• [Required work]:
What lines of the data include the string "ideal"? Copy them all.

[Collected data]

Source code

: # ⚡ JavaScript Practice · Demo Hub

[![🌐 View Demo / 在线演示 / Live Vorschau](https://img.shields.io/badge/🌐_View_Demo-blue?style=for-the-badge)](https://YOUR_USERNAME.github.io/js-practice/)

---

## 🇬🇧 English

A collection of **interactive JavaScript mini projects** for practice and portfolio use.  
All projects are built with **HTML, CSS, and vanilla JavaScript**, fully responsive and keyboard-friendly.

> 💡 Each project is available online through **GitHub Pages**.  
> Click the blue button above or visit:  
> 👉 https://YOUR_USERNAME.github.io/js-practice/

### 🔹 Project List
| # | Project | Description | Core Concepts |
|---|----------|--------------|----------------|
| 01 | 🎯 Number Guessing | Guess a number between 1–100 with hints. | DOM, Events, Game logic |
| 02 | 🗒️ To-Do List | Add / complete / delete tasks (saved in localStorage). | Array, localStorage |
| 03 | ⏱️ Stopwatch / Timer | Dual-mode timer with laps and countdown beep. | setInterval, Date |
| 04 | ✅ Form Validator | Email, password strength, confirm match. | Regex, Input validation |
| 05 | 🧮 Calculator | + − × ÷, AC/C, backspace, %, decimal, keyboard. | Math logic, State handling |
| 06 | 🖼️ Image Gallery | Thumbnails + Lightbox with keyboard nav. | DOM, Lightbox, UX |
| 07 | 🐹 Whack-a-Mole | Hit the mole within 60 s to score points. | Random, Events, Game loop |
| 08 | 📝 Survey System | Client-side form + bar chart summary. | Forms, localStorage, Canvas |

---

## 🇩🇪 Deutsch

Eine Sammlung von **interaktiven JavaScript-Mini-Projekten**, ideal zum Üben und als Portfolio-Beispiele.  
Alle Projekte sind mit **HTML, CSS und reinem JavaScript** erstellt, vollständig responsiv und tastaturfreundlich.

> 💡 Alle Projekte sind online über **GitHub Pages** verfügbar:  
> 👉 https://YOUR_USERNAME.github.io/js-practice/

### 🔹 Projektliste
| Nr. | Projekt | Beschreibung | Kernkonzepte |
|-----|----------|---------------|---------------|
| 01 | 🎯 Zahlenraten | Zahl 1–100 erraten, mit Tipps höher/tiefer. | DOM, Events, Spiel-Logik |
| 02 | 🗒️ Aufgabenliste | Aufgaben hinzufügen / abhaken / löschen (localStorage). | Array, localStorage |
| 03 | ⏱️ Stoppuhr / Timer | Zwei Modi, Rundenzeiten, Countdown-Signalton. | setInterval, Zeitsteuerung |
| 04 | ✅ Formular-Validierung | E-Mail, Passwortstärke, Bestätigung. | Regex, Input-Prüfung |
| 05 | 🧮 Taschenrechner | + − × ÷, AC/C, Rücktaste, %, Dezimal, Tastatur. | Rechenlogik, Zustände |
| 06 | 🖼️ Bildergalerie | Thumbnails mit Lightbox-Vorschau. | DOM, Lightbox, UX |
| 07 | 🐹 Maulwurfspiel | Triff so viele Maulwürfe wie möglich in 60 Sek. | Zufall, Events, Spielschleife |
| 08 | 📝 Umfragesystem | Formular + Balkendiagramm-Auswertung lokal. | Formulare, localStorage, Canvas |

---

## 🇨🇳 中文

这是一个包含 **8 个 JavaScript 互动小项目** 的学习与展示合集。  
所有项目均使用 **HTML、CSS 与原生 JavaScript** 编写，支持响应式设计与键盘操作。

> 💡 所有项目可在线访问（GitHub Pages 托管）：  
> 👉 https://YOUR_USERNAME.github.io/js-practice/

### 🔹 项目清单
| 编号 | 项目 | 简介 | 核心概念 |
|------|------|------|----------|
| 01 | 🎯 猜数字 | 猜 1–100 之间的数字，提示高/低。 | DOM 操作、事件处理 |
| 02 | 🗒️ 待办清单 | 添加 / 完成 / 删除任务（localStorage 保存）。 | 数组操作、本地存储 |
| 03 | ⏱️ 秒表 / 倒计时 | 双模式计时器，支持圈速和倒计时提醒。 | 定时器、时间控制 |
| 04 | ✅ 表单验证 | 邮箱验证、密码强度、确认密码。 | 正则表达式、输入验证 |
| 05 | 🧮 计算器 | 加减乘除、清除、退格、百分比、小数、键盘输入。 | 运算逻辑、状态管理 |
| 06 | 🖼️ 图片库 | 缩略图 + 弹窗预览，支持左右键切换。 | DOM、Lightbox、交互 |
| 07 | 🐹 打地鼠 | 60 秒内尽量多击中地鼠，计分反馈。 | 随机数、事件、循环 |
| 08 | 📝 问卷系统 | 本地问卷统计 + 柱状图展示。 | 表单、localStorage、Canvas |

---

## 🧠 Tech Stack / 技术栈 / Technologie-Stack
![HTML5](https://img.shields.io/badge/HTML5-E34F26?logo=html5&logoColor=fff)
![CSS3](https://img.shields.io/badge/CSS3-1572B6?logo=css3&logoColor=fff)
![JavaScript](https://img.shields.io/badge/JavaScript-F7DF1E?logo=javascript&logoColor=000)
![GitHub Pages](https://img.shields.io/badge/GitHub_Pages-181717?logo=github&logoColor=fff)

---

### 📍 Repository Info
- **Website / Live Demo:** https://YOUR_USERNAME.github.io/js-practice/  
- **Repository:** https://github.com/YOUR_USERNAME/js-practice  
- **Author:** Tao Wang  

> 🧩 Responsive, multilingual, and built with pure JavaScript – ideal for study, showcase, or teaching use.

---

• [Written solution]:
Eine Sammlung von **interaktiven JavaScript-Mini-Projekten**, ideal zum Üben und als Portfolio-Beispiele.  
> 🧩 Responsive, multilingual, and built with pure JavaScript – ideal for study, showcase, or teaching use.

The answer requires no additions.